Kode IF
- Full name: Kode Idrottsförening
- Founded: 1950
- Ground: Lunnevi Kode Sweden
- Chairman: Petter Wrenne
- League: Division 4 Göteborg A
| Home colours |

= Kode IF =

Swedish football club

Kode IF is a Swedish football club located in Kode.

==Background==
Kode IF currently plays in Division 4 Göteborg A which is the sixth tier of Swedish football. They play their home matches at the Lunnevi in Kode.
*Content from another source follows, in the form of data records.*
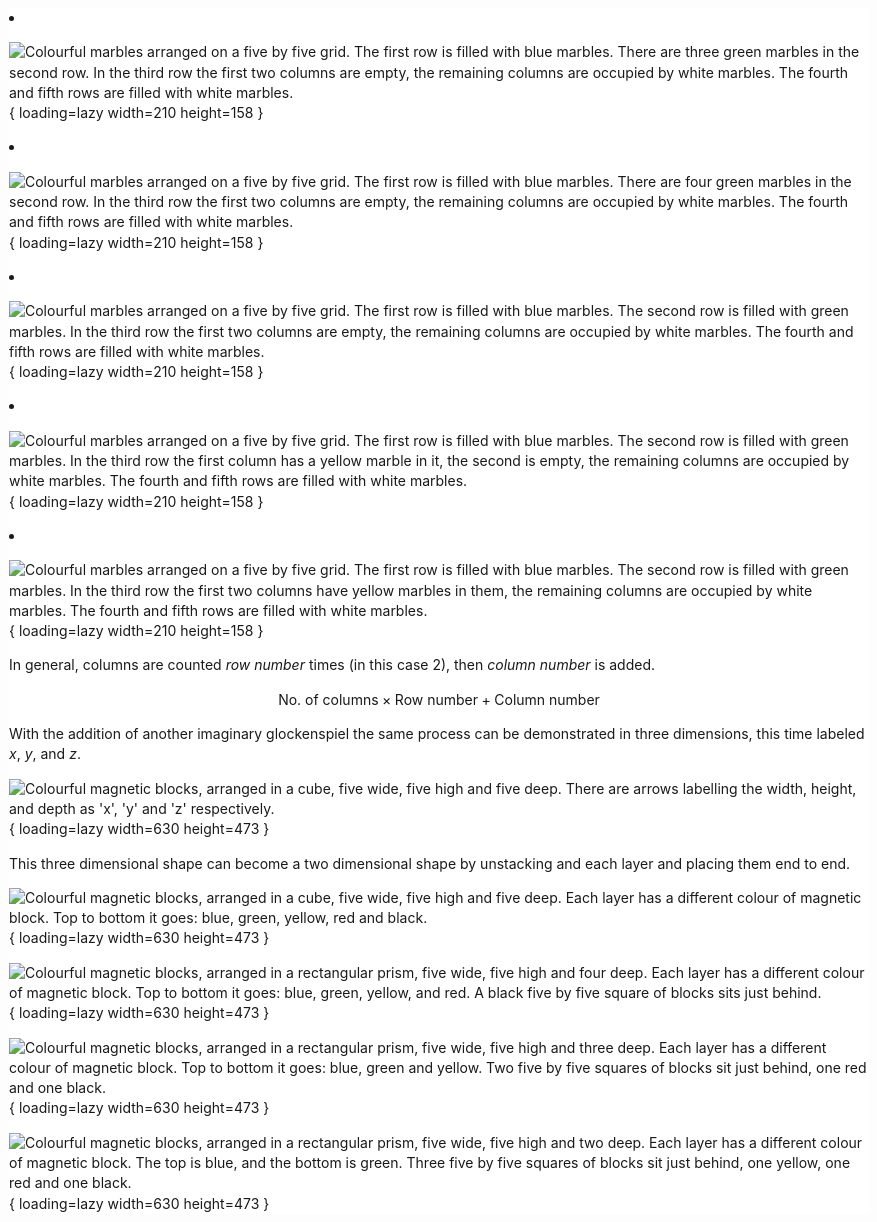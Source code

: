   </li>
  <li>

  ![Colourful marbles arranged on a five by five grid. The first row is filled with blue marbles. There are three green marbles in the second row. In the third row the first two columns are empty, the remaining columns are occupied by white marbles. The fourth and fifth rows are filled with white marbles.](/content/posts/crossing-paths-with-descartes/assets/images/spaces/5x5-counting-07-small.webp){ loading=lazy width=210 height=158 }

  </li>
  <li>

  ![Colourful marbles arranged on a five by five grid. The first row is filled with blue marbles. There are four green marbles in the second row. In the third row the first two columns are empty, the remaining columns are occupied by white marbles. The fourth and fifth rows are filled with white marbles.](/content/posts/crossing-paths-with-descartes/assets/images/spaces/5x5-counting-08-small.webp){ loading=lazy width=210 height=158 }

  </li>
  <li>

  ![Colourful marbles arranged on a five by five grid. The first row is filled with blue marbles. The second row is filled with green marbles. In the third row the first two columns are empty, the remaining columns are occupied by white marbles. The fourth and fifth rows are filled with white marbles.](/content/posts/crossing-paths-with-descartes/assets/images/spaces/5x5-counting-09-small.webp){ loading=lazy width=210 height=158 }

  </li>
  <li>

  ![Colourful marbles arranged on a five by five grid. The first row is filled with blue marbles. The second row is filled with green marbles. In the third row the first column has a yellow marble in it, the second is empty, the remaining columns are occupied by white marbles. The fourth and fifth rows are filled with white marbles.](/content/posts/crossing-paths-with-descartes/assets/images/spaces/5x5-counting-10-small.webp){ loading=lazy width=210 height=158 }

  </li>
  <li>

  ![Colourful marbles arranged on a five by five grid. The first row is filled with blue marbles. The second row is filled with green marbles. In the third row the first two columns have yellow marbles in them, the remaining columns are occupied by white marbles. The fourth and fifth rows are filled with white marbles.](/content/posts/crossing-paths-with-descartes/assets/images/spaces/5x5-counting-11-small.webp){ loading=lazy width=210 height=158 }

  </li>
</ol>

In general, columns are counted <em>row number</em> times (in this case 2), then <em>column number</em> is added.

<figure class="wide">

$$
\mathit{\text{No. of columns}} \times \mathit{\text{Row number}} + \mathit{\text{Column number}}
$$

</figure>

With the addition of another imaginary glockenspiel the same process can be demonstrated in three dimensions, this time labeled $x$, $y$, and $z$.

![Colourful magnetic blocks, arranged in a cube, five wide, five high and five deep. There are arrows labelling the width, height, and depth as 'x', 'y' and 'z' respectively.](/content/posts/crossing-paths-with-descartes/assets/images/spaces/5x5x5-space-1-small-with-axes.webp){ loading=lazy width=630 height=473 }

This three dimensional shape can become a two dimensional shape by unstacking and each layer and placing them end to end.

<div class="grid gap-3 grid-rows-2 grid-cols-2">

  ![Colourful magnetic blocks, arranged in a cube, five wide, five high and five deep. Each layer has a different colour of magnetic block. Top to bottom it goes: blue, green, yellow, red and black.](/content/posts/crossing-paths-with-descartes/assets/images/spaces/5x5x5-space-1-small.webp){ loading=lazy width=630 height=473 }

  ![Colourful magnetic blocks, arranged in a rectangular prism, five wide, five high and four deep. Each layer has a different colour of magnetic block. Top to bottom it goes: blue, green, yellow, and red. A black five by five square of blocks sits just behind.](/content/posts/crossing-paths-with-descartes/assets/images/spaces/5x5x5-space-2-small.webp){ loading=lazy width=630 height=473 }

  ![Colourful magnetic blocks, arranged in a rectangular prism, five wide, five high and three deep. Each layer has a different colour of magnetic block. Top to bottom it goes: blue, green and yellow. Two five by five squares of blocks sit just behind, one red and one black.](/content/posts/crossing-paths-with-descartes/assets/images/spaces/5x5x5-space-3-small.webp){ loading=lazy width=630 height=473 }

  ![Colourful magnetic blocks, arranged in a rectangular prism, five wide, five high and two deep. Each layer has a different colour of magnetic block. The top is blue, and the bottom is green. Three five by five squares of blocks sit just behind, one yellow, one red and one black.](/content/posts/crossing-paths-with-descartes/assets/images/spaces/5x5x5-space-4-small.webp){ loading=lazy width=630 height=473 }
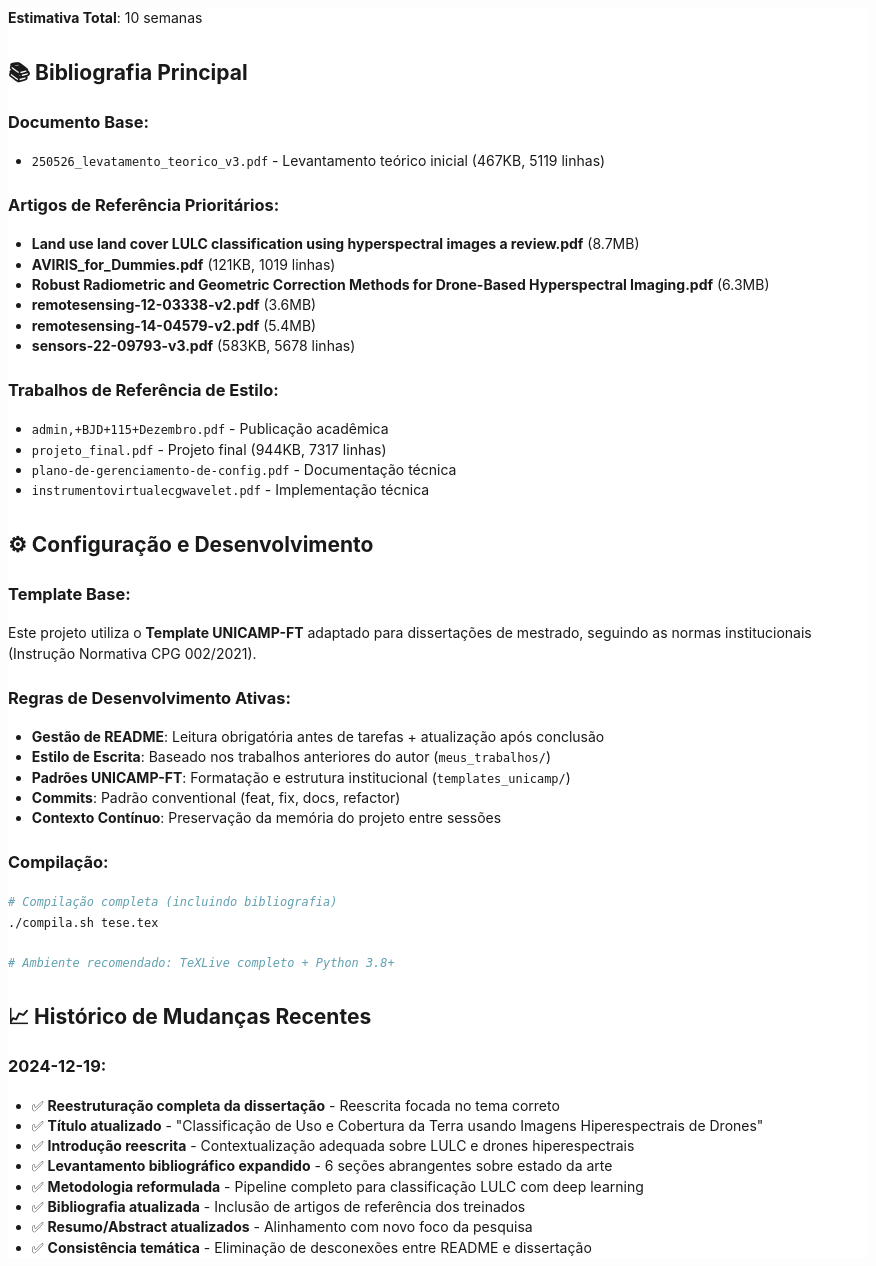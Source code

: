 
**Estimativa Total**: 10 semanas

## 📚 Bibliografia Principal

### Documento Base:
- `250526_levatamento_teorico_v3.pdf` - Levantamento teórico inicial (467KB, 5119 linhas)

### Artigos de Referência Prioritários:
- **Land use land cover LULC classification using hyperspectral images a review.pdf** (8.7MB)
- **AVIRIS_for_Dummies.pdf** (121KB, 1019 linhas)
- **Robust Radiometric and Geometric Correction Methods for Drone-Based Hyperspectral Imaging.pdf** (6.3MB)
- **remotesensing-12-03338-v2.pdf** (3.6MB)
- **remotesensing-14-04579-v2.pdf** (5.4MB)
- **sensors-22-09793-v3.pdf** (583KB, 5678 linhas)

### Trabalhos de Referência de Estilo:
- `admin,+BJD+115+Dezembro.pdf` - Publicação acadêmica
- `projeto_final.pdf` - Projeto final (944KB, 7317 linhas)
- `plano-de-gerenciamento-de-config.pdf` - Documentação técnica
- `instrumentovirtualecgwavelet.pdf` - Implementação técnica

## ⚙️ Configuração e Desenvolvimento

### Template Base:
Este projeto utiliza o **Template UNICAMP-FT** adaptado para dissertações de mestrado, seguindo as normas institucionais (Instrução Normativa CPG 002/2021).

### Regras de Desenvolvimento Ativas:
- **Gestão de README**: Leitura obrigatória antes de tarefas + atualização após conclusão
- **Estilo de Escrita**: Baseado nos trabalhos anteriores do autor (`meus_trabalhos/`)
- **Padrões UNICAMP-FT**: Formatação e estrutura institucional (`templates_unicamp/`)
- **Commits**: Padrão conventional (feat, fix, docs, refactor)
- **Contexto Contínuo**: Preservação da memória do projeto entre sessões

### Compilação:
```bash
# Compilação completa (incluindo bibliografia)
./compila.sh tese.tex

# Ambiente recomendado: TeXLive completo + Python 3.8+
```

## 📈 Histórico de Mudanças Recentes

### 2024-12-19: 
- ✅ **Reestruturação completa da dissertação** - Reescrita focada no tema correto
- ✅ **Título atualizado** - "Classificação de Uso e Cobertura da Terra usando Imagens Hiperespectrais de Drones"
- ✅ **Introdução reescrita** - Contextualização adequada sobre LULC e drones hiperespectrais
- ✅ **Levantamento bibliográfico expandido** - 6 seções abrangentes sobre estado da arte
- ✅ **Metodologia reformulada** - Pipeline completo para classificação LULC com deep learning
- ✅ **Bibliografia atualizada** - Inclusão de artigos de referência dos treinados
- ✅ **Resumo/Abstract atualizados** - Alinhamento com novo foco da pesquisa
- ✅ **Consistência temática** - Eliminação de desconexões entre README e dissertação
The club is affiliated to Göteborgs Fotbollförbund. Kode IF have competed in the Svenska Cupen on 9 occasions and have played 13 matches in the competition.

==Season to season==

| Season | Level | Division | Section | Position | Movements |
|---|---|---|---|---|---|
| 2006 | Tier 7 | Division 5 | Göteborg A | 4th |  |
| 2007 | Tier 7 | Division 5 | Göteborg A | 3rd |  |
| 2008 | Tier 7 | Division 5 | Göteborg A | 1st | Promoted |
| 2009 | Tier 6 | Division 4 | Göteborg A | 8th |  |
| 2010 | Tier 6 | Division 4 | Göteborg A | 5th |  |
| 2011 | Tier 6 | Division 4 | Göteborg A | 9th |  |

- League restructuring in 2006 resulted in a new division being created at Tier 3 and subsequent divisions dropping a level.